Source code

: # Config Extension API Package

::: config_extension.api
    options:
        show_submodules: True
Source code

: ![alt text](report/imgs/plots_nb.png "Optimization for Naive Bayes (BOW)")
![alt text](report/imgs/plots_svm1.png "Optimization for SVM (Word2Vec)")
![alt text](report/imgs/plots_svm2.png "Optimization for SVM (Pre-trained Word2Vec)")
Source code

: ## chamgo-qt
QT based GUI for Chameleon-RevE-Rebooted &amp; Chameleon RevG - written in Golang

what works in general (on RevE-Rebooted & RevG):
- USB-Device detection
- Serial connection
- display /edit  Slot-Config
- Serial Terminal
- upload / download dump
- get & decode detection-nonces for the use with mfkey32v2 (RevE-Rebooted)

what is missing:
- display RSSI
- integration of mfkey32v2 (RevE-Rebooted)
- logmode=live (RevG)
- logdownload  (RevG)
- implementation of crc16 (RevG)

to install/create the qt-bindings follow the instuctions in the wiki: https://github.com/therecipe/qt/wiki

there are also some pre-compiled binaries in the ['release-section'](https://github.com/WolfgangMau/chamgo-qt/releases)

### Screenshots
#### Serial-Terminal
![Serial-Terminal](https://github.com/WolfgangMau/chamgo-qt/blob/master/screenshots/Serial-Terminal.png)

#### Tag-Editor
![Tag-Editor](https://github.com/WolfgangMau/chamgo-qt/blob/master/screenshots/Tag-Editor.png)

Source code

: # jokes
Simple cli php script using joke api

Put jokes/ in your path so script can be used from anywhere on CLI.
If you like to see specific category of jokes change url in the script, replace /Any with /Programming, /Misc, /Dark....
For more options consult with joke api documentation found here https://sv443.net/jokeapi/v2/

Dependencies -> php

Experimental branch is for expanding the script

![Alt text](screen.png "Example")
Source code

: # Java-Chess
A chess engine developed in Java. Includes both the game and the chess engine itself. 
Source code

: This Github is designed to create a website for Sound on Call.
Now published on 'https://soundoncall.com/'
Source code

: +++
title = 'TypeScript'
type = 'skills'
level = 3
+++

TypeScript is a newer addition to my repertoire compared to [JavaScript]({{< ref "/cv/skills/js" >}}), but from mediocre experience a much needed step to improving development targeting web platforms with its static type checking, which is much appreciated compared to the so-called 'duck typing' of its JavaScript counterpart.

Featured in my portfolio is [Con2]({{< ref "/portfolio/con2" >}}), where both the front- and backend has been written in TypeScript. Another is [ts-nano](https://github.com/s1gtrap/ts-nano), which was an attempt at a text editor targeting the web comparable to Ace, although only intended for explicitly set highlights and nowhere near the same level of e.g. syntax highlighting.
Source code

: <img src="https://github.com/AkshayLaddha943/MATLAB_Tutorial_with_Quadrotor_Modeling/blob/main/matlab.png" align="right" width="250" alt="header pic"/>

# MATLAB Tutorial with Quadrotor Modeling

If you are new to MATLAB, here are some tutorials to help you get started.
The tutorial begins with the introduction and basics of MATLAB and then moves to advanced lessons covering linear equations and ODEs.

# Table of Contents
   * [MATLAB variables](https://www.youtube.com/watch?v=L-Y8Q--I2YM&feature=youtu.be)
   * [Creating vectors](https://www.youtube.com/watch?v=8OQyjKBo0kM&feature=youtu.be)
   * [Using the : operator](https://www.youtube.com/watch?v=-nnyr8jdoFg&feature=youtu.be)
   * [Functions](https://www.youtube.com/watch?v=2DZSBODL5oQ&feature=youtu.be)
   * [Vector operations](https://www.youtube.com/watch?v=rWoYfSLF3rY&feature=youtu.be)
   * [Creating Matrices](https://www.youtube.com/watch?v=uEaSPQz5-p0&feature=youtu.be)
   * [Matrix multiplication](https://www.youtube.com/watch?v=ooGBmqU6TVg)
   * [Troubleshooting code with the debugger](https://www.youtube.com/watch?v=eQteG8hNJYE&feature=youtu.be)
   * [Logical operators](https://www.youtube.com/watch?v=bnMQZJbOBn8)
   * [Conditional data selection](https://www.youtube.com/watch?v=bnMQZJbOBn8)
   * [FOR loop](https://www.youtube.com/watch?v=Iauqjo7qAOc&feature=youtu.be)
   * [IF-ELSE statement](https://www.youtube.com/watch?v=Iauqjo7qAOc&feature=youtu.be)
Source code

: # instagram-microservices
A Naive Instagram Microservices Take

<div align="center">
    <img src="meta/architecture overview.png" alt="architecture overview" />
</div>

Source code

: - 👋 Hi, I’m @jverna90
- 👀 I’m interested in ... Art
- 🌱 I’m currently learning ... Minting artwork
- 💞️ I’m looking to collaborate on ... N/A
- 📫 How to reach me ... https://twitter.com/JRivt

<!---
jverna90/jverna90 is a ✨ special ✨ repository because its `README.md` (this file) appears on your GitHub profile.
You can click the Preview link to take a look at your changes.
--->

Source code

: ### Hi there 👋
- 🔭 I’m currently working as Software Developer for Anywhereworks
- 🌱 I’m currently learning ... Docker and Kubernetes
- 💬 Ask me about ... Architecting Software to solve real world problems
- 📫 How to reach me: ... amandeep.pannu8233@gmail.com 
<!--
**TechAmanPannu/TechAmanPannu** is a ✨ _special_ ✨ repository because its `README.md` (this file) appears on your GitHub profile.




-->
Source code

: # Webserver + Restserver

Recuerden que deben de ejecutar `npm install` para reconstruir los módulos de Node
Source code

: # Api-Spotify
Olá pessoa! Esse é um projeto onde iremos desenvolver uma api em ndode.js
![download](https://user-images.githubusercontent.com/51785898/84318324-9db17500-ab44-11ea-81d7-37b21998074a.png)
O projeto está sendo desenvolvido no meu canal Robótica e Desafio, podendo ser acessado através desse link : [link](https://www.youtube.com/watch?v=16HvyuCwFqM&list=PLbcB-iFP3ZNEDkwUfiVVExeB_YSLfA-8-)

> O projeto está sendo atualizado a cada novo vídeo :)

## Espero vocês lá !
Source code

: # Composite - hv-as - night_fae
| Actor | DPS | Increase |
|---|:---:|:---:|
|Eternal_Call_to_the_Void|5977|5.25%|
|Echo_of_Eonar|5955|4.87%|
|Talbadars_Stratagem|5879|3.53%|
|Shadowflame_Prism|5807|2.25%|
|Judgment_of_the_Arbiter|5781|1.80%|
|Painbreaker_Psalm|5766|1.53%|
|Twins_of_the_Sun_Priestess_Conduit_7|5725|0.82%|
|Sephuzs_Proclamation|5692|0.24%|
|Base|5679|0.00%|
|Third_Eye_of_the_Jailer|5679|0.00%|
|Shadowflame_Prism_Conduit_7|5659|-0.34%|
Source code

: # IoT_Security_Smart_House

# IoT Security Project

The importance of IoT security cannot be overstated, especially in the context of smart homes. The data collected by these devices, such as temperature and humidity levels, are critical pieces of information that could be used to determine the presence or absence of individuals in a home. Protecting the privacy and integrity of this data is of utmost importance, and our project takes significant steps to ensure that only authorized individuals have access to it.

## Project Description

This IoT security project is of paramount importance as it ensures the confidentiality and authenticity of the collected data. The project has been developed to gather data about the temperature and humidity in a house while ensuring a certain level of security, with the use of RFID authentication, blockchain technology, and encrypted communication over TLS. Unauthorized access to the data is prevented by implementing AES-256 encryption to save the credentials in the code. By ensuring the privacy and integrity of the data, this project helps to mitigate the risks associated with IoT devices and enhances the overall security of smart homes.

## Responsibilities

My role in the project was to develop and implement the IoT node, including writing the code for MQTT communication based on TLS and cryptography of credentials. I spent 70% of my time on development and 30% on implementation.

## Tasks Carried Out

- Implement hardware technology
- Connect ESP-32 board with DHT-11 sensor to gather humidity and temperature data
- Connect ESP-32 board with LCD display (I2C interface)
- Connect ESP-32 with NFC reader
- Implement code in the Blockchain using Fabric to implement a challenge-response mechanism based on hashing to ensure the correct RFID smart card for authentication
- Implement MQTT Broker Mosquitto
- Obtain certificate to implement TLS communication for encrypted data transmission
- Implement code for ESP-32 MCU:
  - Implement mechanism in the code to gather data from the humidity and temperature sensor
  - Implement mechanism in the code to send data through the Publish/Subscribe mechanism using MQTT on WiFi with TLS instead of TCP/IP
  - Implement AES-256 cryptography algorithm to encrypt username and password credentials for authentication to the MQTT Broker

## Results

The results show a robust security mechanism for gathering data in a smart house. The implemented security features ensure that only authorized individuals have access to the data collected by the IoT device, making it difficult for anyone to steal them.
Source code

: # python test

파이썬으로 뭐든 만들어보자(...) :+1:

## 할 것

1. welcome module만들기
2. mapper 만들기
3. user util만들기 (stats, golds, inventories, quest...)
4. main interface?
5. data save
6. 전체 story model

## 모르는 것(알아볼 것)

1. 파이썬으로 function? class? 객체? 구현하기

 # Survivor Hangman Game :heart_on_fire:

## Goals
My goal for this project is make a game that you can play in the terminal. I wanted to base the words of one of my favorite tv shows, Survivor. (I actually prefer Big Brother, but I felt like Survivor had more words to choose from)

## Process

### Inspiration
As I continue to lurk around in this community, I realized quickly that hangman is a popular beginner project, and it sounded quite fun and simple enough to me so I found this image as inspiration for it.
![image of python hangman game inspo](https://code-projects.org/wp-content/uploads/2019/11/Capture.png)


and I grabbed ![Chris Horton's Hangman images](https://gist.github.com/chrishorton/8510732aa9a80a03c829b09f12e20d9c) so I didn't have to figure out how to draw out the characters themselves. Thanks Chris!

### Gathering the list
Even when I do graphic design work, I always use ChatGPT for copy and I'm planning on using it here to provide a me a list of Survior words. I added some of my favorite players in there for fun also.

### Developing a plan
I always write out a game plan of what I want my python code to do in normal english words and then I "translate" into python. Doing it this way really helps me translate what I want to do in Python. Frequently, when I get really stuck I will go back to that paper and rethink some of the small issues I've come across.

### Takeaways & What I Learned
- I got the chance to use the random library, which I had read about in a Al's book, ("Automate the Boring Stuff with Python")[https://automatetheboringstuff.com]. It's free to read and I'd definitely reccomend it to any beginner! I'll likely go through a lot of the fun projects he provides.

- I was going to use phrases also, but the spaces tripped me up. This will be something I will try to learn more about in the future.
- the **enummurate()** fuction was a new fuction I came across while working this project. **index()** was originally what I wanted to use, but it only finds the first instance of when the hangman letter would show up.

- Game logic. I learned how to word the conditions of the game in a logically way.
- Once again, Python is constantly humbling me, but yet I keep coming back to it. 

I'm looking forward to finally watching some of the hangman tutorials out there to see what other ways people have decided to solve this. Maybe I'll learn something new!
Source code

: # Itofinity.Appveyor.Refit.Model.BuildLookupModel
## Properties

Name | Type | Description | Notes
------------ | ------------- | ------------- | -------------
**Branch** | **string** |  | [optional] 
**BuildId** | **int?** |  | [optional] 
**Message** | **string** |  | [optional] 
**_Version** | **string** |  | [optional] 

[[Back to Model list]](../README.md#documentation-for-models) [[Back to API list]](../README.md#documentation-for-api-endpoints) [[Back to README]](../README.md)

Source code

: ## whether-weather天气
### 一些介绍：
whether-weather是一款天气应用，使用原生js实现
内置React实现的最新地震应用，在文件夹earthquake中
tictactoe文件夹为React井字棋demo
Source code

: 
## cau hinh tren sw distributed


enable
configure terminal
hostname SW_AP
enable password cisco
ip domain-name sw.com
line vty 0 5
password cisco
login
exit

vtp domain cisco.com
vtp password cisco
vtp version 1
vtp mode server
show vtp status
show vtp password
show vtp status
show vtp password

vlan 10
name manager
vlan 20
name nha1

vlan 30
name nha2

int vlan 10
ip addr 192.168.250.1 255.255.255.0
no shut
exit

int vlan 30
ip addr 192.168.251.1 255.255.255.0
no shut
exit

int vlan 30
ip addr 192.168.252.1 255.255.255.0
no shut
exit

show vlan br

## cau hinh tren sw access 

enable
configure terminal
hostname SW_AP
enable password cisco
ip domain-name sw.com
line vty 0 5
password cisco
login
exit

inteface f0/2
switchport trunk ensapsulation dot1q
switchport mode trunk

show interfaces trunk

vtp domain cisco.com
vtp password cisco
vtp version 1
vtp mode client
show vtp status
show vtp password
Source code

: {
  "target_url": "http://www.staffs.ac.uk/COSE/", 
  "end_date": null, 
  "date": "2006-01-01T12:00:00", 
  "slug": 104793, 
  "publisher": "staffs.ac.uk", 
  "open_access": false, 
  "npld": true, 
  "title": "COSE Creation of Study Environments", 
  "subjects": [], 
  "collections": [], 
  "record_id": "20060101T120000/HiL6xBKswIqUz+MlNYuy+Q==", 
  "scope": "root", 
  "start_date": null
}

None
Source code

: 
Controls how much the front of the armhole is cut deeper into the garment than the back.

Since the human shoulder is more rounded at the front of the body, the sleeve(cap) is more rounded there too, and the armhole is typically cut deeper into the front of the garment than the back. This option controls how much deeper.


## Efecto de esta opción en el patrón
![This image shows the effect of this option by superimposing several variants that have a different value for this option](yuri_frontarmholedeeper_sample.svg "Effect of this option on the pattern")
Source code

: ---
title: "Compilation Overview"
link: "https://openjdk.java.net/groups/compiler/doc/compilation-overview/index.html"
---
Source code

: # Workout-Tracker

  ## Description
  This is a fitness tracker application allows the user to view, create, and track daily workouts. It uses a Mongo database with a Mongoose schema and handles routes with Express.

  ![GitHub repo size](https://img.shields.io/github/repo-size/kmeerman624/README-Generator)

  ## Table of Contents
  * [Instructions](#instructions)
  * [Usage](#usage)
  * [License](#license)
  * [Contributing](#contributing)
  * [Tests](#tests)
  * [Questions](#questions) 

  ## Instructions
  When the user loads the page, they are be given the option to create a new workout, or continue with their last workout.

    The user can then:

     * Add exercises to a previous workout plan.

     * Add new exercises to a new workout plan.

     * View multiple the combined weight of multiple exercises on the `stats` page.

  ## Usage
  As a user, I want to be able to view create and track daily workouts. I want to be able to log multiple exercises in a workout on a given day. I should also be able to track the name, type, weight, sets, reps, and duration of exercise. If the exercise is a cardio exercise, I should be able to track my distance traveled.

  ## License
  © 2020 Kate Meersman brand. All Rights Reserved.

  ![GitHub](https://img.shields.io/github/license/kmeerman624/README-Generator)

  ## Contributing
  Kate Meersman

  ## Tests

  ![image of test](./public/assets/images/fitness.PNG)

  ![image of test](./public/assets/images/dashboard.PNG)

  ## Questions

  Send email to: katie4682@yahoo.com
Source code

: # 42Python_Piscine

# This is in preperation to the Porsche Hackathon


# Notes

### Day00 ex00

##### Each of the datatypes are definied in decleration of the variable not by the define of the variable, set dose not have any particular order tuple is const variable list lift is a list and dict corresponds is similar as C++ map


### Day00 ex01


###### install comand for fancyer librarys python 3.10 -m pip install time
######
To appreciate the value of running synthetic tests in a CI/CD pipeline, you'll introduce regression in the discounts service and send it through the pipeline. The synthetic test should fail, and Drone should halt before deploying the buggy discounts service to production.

────

EXERCISE DETAILS -> Starting at the first line of the records, print each line exactly, stopping after the line that contains "Put jokes/ in".

SOLUTION ->
Source code

: # Config Extension API Package

::: config_extension.api
    options:
        show_submodules: True
Source code

: ![alt text](report/imgs/plots_nb.png "Optimization for Naive Bayes (BOW)")
![alt text](report/imgs/plots_svm1.png "Optimization for SVM (Word2Vec)")
![alt text](report/imgs/plots_svm2.png "Optimization for SVM (Pre-trained Word2Vec)")
Source code

: ## chamgo-qt
QT based GUI for Chameleon-RevE-Rebooted &amp; Chameleon RevG - written in Golang

what works in general (on RevE-Rebooted & RevG):
- USB-Device detection
- Serial connection
- display /edit  Slot-Config
- Serial Terminal
- upload / download dump
- get & decode detection-nonces for the use with mfkey32v2 (RevE-Rebooted)

what is missing:
- display RSSI
- integration of mfkey32v2 (RevE-Rebooted)
- logmode=live (RevG)
- logdownload  (RevG)
- implementation of crc16 (RevG)

to install/create the qt-bindings follow the instuctions in the wiki: https://github.com/therecipe/qt/wiki

there are also some pre-compiled binaries in the ['release-section'](https://github.com/WolfgangMau/chamgo-qt/releases)

### Screenshots
#### Serial-Terminal
![Serial-Terminal](https://github.com/WolfgangMau/chamgo-qt/blob/master/screenshots/Serial-Terminal.png)

#### Tag-Editor
![Tag-Editor](https://github.com/WolfgangMau/chamgo-qt/blob/master/screenshots/Tag-Editor.png)

Source code

: # jokes
Simple cli php script using joke api

Put jokes/ in your path so script can be used from anywhere on CLI.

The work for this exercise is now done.